Your assignment: Which lines in the records below mention the word "Tasks"? Copy each one out.

[Source texts of formatted documents]
= Beginning of Section =

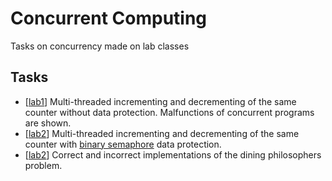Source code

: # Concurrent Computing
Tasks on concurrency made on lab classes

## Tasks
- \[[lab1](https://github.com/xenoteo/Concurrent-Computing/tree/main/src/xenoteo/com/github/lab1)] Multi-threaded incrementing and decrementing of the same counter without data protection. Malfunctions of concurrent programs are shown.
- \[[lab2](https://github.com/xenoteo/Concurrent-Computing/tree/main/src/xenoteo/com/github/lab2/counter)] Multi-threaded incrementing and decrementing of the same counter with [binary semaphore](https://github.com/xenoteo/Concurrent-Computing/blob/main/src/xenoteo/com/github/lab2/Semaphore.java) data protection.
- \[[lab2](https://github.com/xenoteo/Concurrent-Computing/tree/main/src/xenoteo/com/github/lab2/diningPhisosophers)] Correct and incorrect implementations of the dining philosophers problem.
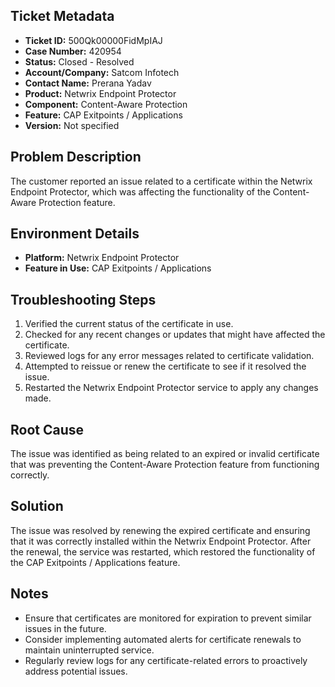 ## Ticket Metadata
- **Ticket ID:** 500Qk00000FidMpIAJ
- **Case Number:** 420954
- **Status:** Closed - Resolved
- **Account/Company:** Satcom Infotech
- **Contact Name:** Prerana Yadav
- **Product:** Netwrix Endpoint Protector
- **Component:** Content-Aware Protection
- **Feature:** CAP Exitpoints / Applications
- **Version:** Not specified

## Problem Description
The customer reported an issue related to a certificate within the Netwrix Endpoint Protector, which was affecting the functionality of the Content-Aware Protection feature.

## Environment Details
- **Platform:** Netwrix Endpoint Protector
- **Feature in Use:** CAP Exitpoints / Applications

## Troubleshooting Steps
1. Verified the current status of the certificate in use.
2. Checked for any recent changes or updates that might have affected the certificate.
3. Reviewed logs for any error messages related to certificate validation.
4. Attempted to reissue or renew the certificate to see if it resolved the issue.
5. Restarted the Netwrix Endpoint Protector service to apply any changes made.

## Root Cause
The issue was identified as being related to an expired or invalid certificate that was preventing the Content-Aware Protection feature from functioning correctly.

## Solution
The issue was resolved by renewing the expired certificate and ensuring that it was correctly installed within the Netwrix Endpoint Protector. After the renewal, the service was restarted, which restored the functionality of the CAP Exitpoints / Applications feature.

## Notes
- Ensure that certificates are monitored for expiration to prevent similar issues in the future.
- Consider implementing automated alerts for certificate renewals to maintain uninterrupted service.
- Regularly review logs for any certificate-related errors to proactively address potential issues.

= End of Section =

Answer for this exercise:
Tasks on concurrency made on lab classes
## Tasks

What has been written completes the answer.